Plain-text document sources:
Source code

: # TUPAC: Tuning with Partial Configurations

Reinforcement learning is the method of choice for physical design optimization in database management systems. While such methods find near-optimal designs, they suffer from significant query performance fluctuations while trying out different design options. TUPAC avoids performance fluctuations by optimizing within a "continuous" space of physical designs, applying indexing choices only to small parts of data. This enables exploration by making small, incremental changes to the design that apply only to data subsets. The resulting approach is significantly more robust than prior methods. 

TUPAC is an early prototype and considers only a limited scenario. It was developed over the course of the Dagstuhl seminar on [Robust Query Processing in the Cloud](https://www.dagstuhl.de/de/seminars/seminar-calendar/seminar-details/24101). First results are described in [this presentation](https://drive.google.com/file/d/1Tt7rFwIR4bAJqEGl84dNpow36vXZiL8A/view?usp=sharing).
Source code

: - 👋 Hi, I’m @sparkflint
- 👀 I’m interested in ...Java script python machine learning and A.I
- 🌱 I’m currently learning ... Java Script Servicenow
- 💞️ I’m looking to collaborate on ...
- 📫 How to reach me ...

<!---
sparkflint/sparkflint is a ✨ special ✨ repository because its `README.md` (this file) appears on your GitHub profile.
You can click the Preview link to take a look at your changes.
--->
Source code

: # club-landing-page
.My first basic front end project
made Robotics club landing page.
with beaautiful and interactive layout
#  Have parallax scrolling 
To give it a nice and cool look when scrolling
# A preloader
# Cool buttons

**WHAT NEEDS TO BE DONE**
Find where "front end project" occurs in the data, and please write out that line through the last line exactly, with nothing else.

**SOLUTION FOR THIS TASK**
.My first basic front end project
made Robotics club landing page.
with beaautiful and interactive layout
#  Have parallax scrolling 
To give it a nice and cool look when scrolling
# A preloader
# Cool buttons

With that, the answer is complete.